Hill seems to like equivocation--the half-truth.
When asked by Biden about the circumstances of her leaving the firm, she replied: "I was interested in seeking other employment. It was never suggested to me at the firm that I should leave the law firm in any way."
True on its face, but not a full disclosure.
In an affidavit submitted to the Senate Judiciary Committee, John Burke, Jr., the Wald, Harkrader partner who coordinated assignments for attorneys in Hill's division, told of his evaluation of Hill in late winter or early spring 1981: "I expressed my concerns, and those of my partners, that her work was not at the level we would expect from a lawyer with her credentials, even considering the fact that she was a first-year associate. During the course of that performance evaluation, I suggested to Anita Hill that it would be in her interest to consider seeking employment elsewhere because, based on the evaluations, her prospects at the firm were limited."
Even today, no corporation is going to fire a black woman even if she's illiterate. Her value as a token of "diversity" is simply too great. Hill didn't leave because she was going to be fired, she left because she had no future at the firm.
Similarly, Hill's "refutation" of the charge that she's a left-wing harpy is pretty weak tea. We are supposed to believe that working at a Christian university is tantamount to Christian orthodoxy. My friends at Brigham Young University laugh at the notion. While Christian universities would prefer to hire believing Christian faculty, the reality is that the quality of the faculty is an overriding concern. Just as BYU has a lot of "nominal" Mormon faculty, Oral Roberts is well-disposed to hire a black, female law professor--nice Christian girl or not.
Of course in Hill's world, not one is incompetent, oversensitive or just plain socially dysfunctional.

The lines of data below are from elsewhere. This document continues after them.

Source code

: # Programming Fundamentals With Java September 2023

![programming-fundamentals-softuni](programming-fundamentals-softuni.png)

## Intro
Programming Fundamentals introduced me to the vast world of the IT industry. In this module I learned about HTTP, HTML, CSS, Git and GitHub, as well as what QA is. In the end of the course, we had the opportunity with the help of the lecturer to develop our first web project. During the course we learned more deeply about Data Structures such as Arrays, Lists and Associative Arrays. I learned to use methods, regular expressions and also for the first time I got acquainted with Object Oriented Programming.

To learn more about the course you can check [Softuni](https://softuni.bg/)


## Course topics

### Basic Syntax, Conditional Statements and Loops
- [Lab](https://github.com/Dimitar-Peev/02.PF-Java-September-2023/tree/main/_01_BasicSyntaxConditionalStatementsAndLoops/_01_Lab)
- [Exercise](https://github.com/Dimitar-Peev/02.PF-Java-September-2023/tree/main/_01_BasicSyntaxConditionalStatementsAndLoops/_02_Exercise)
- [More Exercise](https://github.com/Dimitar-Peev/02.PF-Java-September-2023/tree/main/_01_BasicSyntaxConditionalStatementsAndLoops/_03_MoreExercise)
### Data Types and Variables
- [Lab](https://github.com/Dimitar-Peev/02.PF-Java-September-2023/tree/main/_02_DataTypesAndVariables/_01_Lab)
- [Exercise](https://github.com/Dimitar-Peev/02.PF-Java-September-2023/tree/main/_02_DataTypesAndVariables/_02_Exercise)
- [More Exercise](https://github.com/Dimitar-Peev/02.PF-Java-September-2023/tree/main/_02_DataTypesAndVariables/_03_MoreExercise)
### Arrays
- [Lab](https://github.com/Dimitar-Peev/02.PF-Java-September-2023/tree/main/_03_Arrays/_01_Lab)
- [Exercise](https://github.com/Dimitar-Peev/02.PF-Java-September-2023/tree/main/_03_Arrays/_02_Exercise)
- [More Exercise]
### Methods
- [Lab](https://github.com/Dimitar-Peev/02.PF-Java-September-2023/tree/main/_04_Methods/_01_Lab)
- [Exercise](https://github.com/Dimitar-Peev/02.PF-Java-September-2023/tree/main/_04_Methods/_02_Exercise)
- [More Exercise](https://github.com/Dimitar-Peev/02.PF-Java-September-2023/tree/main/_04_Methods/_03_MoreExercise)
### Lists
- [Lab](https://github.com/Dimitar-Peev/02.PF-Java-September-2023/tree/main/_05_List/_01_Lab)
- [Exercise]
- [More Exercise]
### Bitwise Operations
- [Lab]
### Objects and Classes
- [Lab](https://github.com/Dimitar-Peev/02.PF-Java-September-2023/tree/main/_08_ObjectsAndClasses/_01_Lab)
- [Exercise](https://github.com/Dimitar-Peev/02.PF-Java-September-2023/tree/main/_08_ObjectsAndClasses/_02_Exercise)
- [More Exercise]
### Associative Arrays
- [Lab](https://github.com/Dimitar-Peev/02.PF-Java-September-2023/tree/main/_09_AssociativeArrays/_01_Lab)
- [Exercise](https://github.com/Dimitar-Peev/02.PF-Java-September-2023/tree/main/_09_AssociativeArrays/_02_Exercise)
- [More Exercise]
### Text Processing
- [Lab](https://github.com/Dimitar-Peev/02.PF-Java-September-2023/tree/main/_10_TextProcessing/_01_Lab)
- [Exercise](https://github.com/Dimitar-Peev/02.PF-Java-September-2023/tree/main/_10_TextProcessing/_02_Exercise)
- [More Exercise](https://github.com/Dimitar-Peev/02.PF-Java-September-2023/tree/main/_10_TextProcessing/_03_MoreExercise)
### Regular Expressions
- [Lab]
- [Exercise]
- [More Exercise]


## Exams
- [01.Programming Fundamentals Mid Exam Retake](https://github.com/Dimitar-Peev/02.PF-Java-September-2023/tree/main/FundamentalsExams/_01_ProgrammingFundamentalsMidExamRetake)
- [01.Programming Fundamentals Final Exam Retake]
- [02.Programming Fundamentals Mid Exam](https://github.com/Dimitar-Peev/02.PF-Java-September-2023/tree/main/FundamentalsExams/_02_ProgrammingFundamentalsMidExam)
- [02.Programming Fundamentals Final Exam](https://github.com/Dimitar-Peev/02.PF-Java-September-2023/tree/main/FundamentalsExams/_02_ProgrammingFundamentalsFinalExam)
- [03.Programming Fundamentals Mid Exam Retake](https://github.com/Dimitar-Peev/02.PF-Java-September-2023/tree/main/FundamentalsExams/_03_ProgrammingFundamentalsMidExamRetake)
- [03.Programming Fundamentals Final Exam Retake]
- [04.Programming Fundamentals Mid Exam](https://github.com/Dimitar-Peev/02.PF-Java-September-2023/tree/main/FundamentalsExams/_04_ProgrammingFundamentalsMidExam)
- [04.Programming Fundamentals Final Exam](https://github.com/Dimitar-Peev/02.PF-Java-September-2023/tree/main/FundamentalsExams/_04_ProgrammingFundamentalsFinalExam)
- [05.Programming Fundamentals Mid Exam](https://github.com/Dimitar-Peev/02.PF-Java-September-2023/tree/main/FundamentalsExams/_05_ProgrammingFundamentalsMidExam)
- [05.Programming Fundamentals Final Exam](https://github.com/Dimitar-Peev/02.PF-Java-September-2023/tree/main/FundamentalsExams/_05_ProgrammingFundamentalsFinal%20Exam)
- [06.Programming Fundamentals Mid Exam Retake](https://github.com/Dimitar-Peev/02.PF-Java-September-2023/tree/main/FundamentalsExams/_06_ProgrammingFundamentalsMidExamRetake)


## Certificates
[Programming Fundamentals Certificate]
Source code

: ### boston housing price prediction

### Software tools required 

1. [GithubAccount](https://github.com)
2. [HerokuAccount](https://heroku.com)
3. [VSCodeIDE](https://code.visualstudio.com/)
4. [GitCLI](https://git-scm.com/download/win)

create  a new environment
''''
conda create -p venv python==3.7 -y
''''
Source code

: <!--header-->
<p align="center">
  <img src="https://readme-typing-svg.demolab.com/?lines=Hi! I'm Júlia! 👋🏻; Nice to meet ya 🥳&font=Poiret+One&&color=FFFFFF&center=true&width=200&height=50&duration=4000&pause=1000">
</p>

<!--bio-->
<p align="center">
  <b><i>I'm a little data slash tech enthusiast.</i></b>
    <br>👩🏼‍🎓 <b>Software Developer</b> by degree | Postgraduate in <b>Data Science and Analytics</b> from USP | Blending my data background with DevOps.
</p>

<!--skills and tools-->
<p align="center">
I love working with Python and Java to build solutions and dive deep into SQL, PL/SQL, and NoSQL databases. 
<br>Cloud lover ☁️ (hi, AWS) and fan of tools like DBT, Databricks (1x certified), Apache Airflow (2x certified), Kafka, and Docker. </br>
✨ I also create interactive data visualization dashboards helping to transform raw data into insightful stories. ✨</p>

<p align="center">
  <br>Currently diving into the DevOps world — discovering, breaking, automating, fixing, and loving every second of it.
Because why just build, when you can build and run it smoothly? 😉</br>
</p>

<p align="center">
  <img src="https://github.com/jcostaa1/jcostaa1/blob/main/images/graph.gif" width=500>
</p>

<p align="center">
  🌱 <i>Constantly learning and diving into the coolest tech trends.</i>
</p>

Regrettably, since 1991, I have repeatedly seen this kind of character attack on women and men who complain of harassment and discrimination in the workplace. In efforts to assail their accusers’ credibility, detractors routinely diminish people’s professional contributions. Often the accused is a supervisor, in a position to describe the complaining employee’s work as “mediocre” or the employee as incompetent. Those accused of inappropriate behavior also often portray the individuals who complain as bizarre caricatures of themselves — oversensitive, even fanatical, and often immoral — even though they enjoy good and productive working relationships with their colleagues.
Finally, when attacks on the accusers’ credibility fail, those accused of workplace improprieties downgrade the level of harm that may have occurred. When sensing that others will believe their accusers’ versions of events, individuals confronted with their own bad behavior try to reduce legitimate concerns to the level of mere words or “slights” that should be dismissed without discussion.
Actually, its pretty easy to get a sexual harassment charge taken seriously, in fact the charge is usually enough to get the accuser a cash settlement and a glowing letter of recommendation tto take to the next victim. (I've seen it with my own eyes...).
The moralizing is a little hard to take--Hill reported that the harassment started within four months of being hired, but she stayed with Thomas for three years, even moving from Education over to the EEOC. She filed several sexual harassment charges while she was there--none against Thomas. Her testimony was completely and total an organized smear against a man who dared to deviate from ideological strait jacket white liberals had designed for blacks.
Not surprisingly, Hill had to speak out--her entire life since 1991 has been built on the myth of her victimhood. In many ways, she is far worse off for the experience than is Thomas. Thomas has had to deal with his anger at the injustice of it all, by Hill has to live a lie, perhaps for the rest of her life. It must be hell.